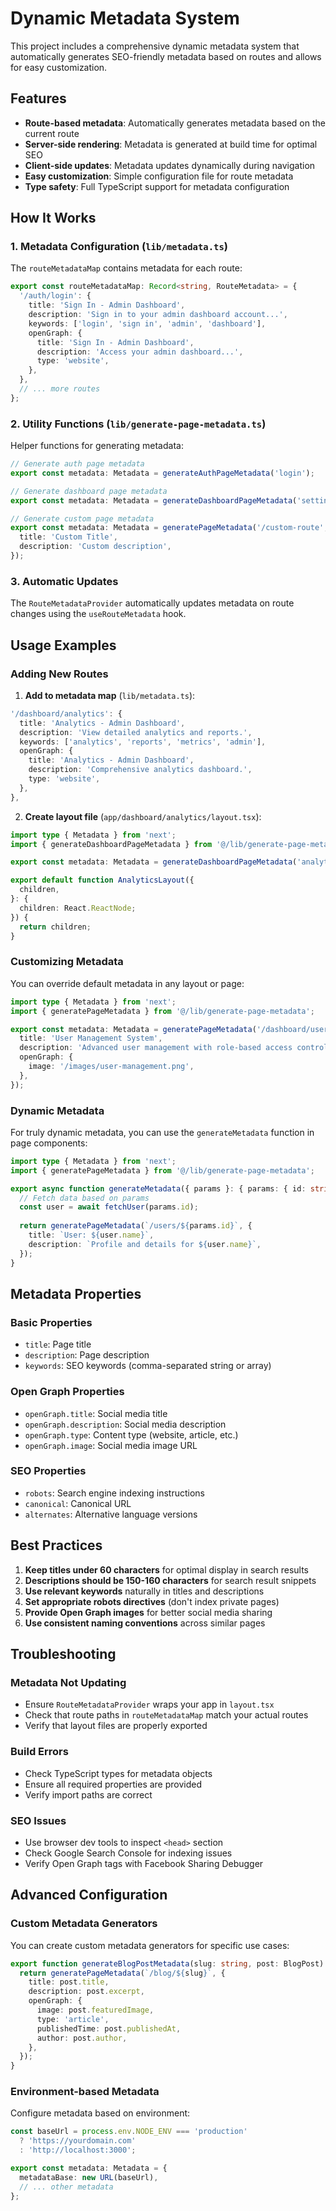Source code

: # Dynamic Metadata System

This project includes a comprehensive dynamic metadata system that automatically generates SEO-friendly metadata based on routes and allows for easy customization.

## Features

- **Route-based metadata**: Automatically generates metadata based on the current route
- **Server-side rendering**: Metadata is generated at build time for optimal SEO
- **Client-side updates**: Metadata updates dynamically during navigation
- **Easy customization**: Simple configuration file for route metadata
- **Type safety**: Full TypeScript support for metadata configuration

## How It Works

### 1. Metadata Configuration (`lib/metadata.ts`)

The `routeMetadataMap` contains metadata for each route:

```typescript
export const routeMetadataMap: Record<string, RouteMetadata> = {
  '/auth/login': {
    title: 'Sign In - Admin Dashboard',
    description: 'Sign in to your admin dashboard account...',
    keywords: ['login', 'sign in', 'admin', 'dashboard'],
    openGraph: {
      title: 'Sign In - Admin Dashboard',
      description: 'Access your admin dashboard...',
      type: 'website',
    },
  },
  // ... more routes
};
```

### 2. Utility Functions (`lib/generate-page-metadata.ts`)

Helper functions for generating metadata:

```typescript
// Generate auth page metadata
export const metadata: Metadata = generateAuthPageMetadata('login');

// Generate dashboard page metadata
export const metadata: Metadata = generateDashboardPageMetadata('settings');

// Generate custom page metadata
export const metadata: Metadata = generatePageMetadata('/custom-route', {
  title: 'Custom Title',
  description: 'Custom description',
});
```

### 3. Automatic Updates

The `RouteMetadataProvider` automatically updates metadata on route changes using the `useRouteMetadata` hook.

## Usage Examples

### Adding New Routes

1. **Add to metadata map** (`lib/metadata.ts`):

```typescript
'/dashboard/analytics': {
  title: 'Analytics - Admin Dashboard',
  description: 'View detailed analytics and reports.',
  keywords: ['analytics', 'reports', 'metrics', 'admin'],
  openGraph: {
    title: 'Analytics - Admin Dashboard',
    description: 'Comprehensive analytics dashboard.',
    type: 'website',
  },
},
```

2. **Create layout file** (`app/dashboard/analytics/layout.tsx`):

```typescript
import type { Metadata } from 'next';
import { generateDashboardPageMetadata } from '@/lib/generate-page-metadata';

export const metadata: Metadata = generateDashboardPageMetadata('analytics');

export default function AnalyticsLayout({
  children,
}: {
  children: React.ReactNode;
}) {
  return children;
}
```

### Customizing Metadata

You can override default metadata in any layout or page:

```typescript
import type { Metadata } from 'next';
import { generatePageMetadata } from '@/lib/generate-page-metadata';

export const metadata: Metadata = generatePageMetadata('/dashboard/users', {
  title: 'User Management System',
  description: 'Advanced user management with role-based access control',
  openGraph: {
    image: '/images/user-management.png',
  },
});
```

### Dynamic Metadata

For truly dynamic metadata, you can use the `generateMetadata` function in page components:

```typescript
import type { Metadata } from 'next';
import { generatePageMetadata } from '@/lib/generate-page-metadata';

export async function generateMetadata({ params }: { params: { id: string } }): Promise<Metadata> {
  // Fetch data based on params
  const user = await fetchUser(params.id);
  
  return generatePageMetadata(`/users/${params.id}`, {
    title: `User: ${user.name}`,
    description: `Profile and details for ${user.name}`,
  });
}
```

## Metadata Properties

### Basic Properties
- `title`: Page title
- `description`: Page description
- `keywords`: SEO keywords (comma-separated string or array)

### Open Graph Properties
- `openGraph.title`: Social media title
- `openGraph.description`: Social media description
- `openGraph.type`: Content type (website, article, etc.)
- `openGraph.image`: Social media image URL

### SEO Properties
- `robots`: Search engine indexing instructions
- `canonical`: Canonical URL
- `alternates`: Alternative language versions

## Best Practices

1. **Keep titles under 60 characters** for optimal display in search results
2. **Descriptions should be 150-160 characters** for search result snippets
3. **Use relevant keywords** naturally in titles and descriptions
4. **Set appropriate robots directives** (don't index private pages)
5. **Provide Open Graph images** for better social media sharing
6. **Use consistent naming conventions** across similar pages

## Troubleshooting

### Metadata Not Updating
- Ensure `RouteMetadataProvider` wraps your app in `layout.tsx`
- Check that route paths in `routeMetadataMap` match your actual routes
- Verify that layout files are properly exported

### Build Errors
- Check TypeScript types for metadata objects
- Ensure all required properties are provided
- Verify import paths are correct

### SEO Issues
- Use browser dev tools to inspect `<head>` section
- Check Google Search Console for indexing issues
- Verify Open Graph tags with Facebook Sharing Debugger

## Advanced Configuration

### Custom Metadata Generators

You can create custom metadata generators for specific use cases:

```typescript
export function generateBlogPostMetadata(slug: string, post: BlogPost): Metadata {
  return generatePageMetadata(`/blog/${slug}`, {
    title: post.title,
    description: post.excerpt,
    openGraph: {
      image: post.featuredImage,
      type: 'article',
      publishedTime: post.publishedAt,
      author: post.author,
    },
  });
}
```

### Environment-based Metadata

Configure metadata based on environment:

```typescript
const baseUrl = process.env.NODE_ENV === 'production' 
  ? 'https://yourdomain.com' 
  : 'http://localhost:3000';

export const metadata: Metadata = {
  metadataBase: new URL(baseUrl),
  // ... other metadata
};
```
* * * * *
[ASSIGNED TASK] Scan the material above and copy every line that holds the string "users".

[RESULT OF THE EXERCISE]
export const metadata: Metadata = generatePageMetadata('/dashboard/users', {
  return generatePageMetadata(`/users/${params.id}`, {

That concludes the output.